KAHEA: The Hawaiian-Environmental Alliance, the Center for Biological Diversity and Turtle Island Restoration Network are challenging the rule based on the Fisheries Service's own assessment that the North Pacific loggerhead sea turtle is in danger of extinction.

That report, released four months ago, observed that incidental capture in longline fisheries is a primary threat to the species' existence.

"The law requires the Fisheries Service to minimize harm to sea turtles, and prohibits harm to albatross, both of which are being driven to extinction mainly because of irresponsible fishing practices," said Paul Achitoff, an attorney with the Hawaii office of Earthjustice, a public interest law firm representing the conservation groups in this case.

Loggerhead turtle on Kauai's North Shore (Photo by Bearcubs)

Achitoff says the lure of short-term profits for the fishing industry is behind the new rule, which takes effect January 11, 2010.

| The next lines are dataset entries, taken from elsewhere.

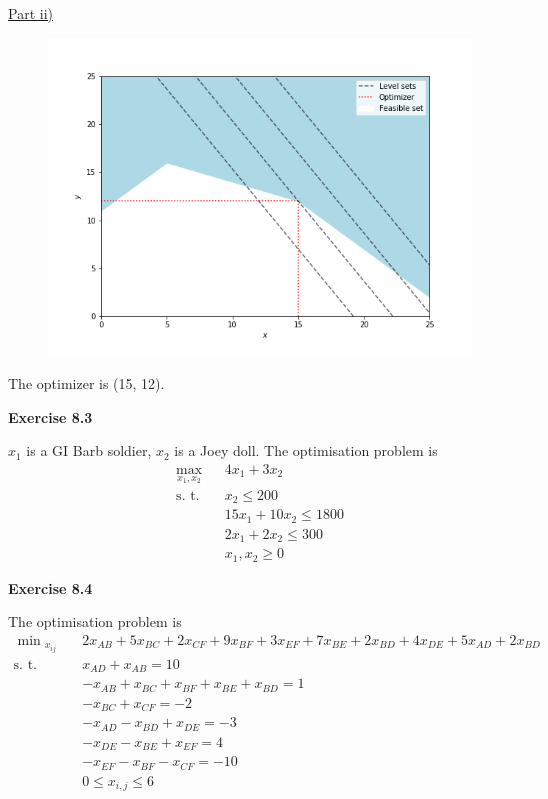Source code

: \documentclass[letterpaper,12pt]{article}
\begin{document}
\underline{Part ii)}
\begin{figure}[H]
	\centering
	\includegraphics[scale=0.45]{plot3.png}
	\label{plot1}
\end{figure}
The optimizer is (15, 12).

\textbf{Exercise 8.3}

$x_1$ is a GI Barb soldier, $x_2$ is a Joey doll. The optimisation problem is
\begin{align*}
\max_{x_1, x_2} \ & 4x_1 + 3x_2 \\
\text{s. t.} \quad & x_2 \leq 200 \\
& 15x_1 + 10 x_2 \leq 1800 \\
& 2x_1 + 2x_2 \leq 300 \\
& x_1, x_2 \geq 0
\end{align*}

\textbf{Exercise 8.4}

The optimisation problem is
\begin{align*}
\min{_{x_{ij}}} \quad & 2 x_{AB} + 5 x_{BC} + 2 x_{CF} + 9 x_{BF} + 3 x_{EF} + 7 x_{BE} + 2 x_{BD} + 4 x_{DE} + 5 x_{AD} + 2 x_{BD} \\
\text{s. t.} \quad & x_{AD} + x_{AB} = 10 \\
& -x_{AB} + x_{BC} + x_{BF} + x_{BE} + x_{BD} = 1 \\
& -x_{BC} + x_{CF} = -2 \\
& -x_{AD} - x_{BD} + x_{DE} = -3 \\
& -x_{DE} - x_{BE} + x_{EF} = 4 \\
& -x_{EF} - x_{BF} - x_{CF} = -10 \\
& 0 \leq x_{i, j} \leq 6
\end{align*}
\end{document}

"Expanding the commercial swordfish fishery in this way will have devastating consequences for the future of Hawaii's public trust ocean resources," said Marti Townsend, program director of KAHEA, a group that brings environmentalists together with native Hawaiians. "The Fisheries Service must manage Hawaii's ocean resources more responsibly for the benefit of us all."

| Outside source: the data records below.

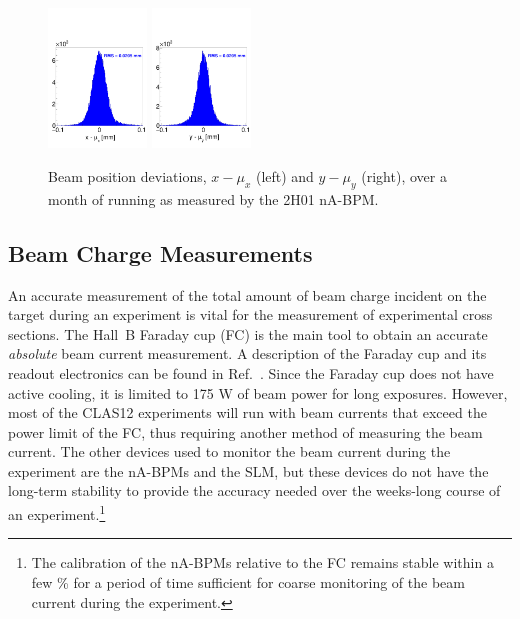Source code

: \begin{figure}[ht]
\begin{center}
\includegraphics[width=0.234\textwidth]{position_2h01x.pdf}
\includegraphics[width=0.234\textwidth]{position_2h01y.pdf}
\caption{Beam position deviations, $x-\mu_x$ (left)  and $y-\mu_y$ (right), over a month of running as measured
  by the 2H01 nA-BPM.}
\label{fig:position}
\end{center}
\end{figure}

\subsection{Beam Charge Measurements}
\label{sec:FC}

An accurate measurement of the total amount of beam charge incident on the target during an experiment is vital
for the measurement of experimental cross sections. The Hall~B Faraday cup (FC) is the main tool to obtain an
accurate {\it absolute}  beam current measurement. A description of the Faraday cup and its readout electronics
can be found in Ref.~\cite{CLAS}. Since the Faraday cup does not have active cooling, it is limited to 175 W of beam
power for long exposures. However, most of the CLAS12 experiments will run with beam currents that exceed the
power limit of the FC, thus requiring another method of measuring the beam current. The other devices used to
monitor the beam current during the experiment are the nA-BPMs and the SLM, but these devices do not have the
long-term stability to provide the accuracy needed over the weeks-long course of an experiment.\footnote{The
  calibration of the nA-BPMs relative to the FC remains stable within a few \% for a period of time sufficient for
  coarse monitoring of the beam current during the experiment.}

The final rule removes the annual limit on the number of fishing gear deployments for the Hawaii based pelagic shallow-set longline fishery, and increases the annual number of allowable incidental interactions that occur between the fishery and loggerhead sea turtles.

Under this final rule, the Hawaii longline fleet may not hook or entangle more than 46 loggerhead sea turtles or 16 leatherback sea turtles each year. The Fisheries Service says that "the affected populations of Pacific sea turtles will not be jeopardized under this action."

"The sea turtles are swimming toward extinction, yet this plan seems intent on continuing the same old fishery policies hastening their demise," said Teri Shore, program director of Turtle Island Restoration Network in Forest Knolls, California. "We are disappointed, given Obama's new directives to protect the oceans."

The new Ocean Task Force established by President Barack Obama recently held hearings around the country to develop a national ocean policy, including one in Hawaii in September.

"These sea turtle interaction limits do not represent the upper limit of interactions that would avoid jeopardizing the continued existence of sea turtles, but are the annual number of sea turtle interactions anticipated to occur in the Hawaii shallow-set fishery," the Service states. "The interaction limits allow for growth of the fishery without appreciably reducing the likelihood of both the survival and recovery of the loggerhead and leatherback sea turtles."

But the conservation groups contend that the fishery also catches, injures, and kills false killer whales, humpback whales, albatross, blue sharks, and other non-target species.

Swordfish longline vessels trail up to 60 miles of fishing line suspended in the water with floats, with as many as a thousand baited hooks deployed at regular intervals.

Sea turtles become hooked while trying to take bait or become entangled while swimming through the nearly invisible lines. These encounters can drown the turtles or leave them wounded.

Sea birds such as albatross dive for the bait and become hooked, and marine mammals, including endangered humpback whales, become hooked when they swim through the floating lines.

"The Fisheries Service has admitted that loggerhead and leatherback sea turtles in the Pacific face a significant risk of extinction unless we reduce the number of turtles killed by commercial fisheries," said Andrea Treece, an attorney with the Center for Biological Diversity in San Francisco.

"Unfortunately, rather than take action to better protect sea turtles, the agency is proposing measures that would actually increase the number of turtles killed," said Treece.

The Fisheries Service maintains in its Federal Registry filing, "The final rule is not likely to cause significant adverse effects to marine mammals, migratory birds, essential fish habitat, or habitat areas of particular concern."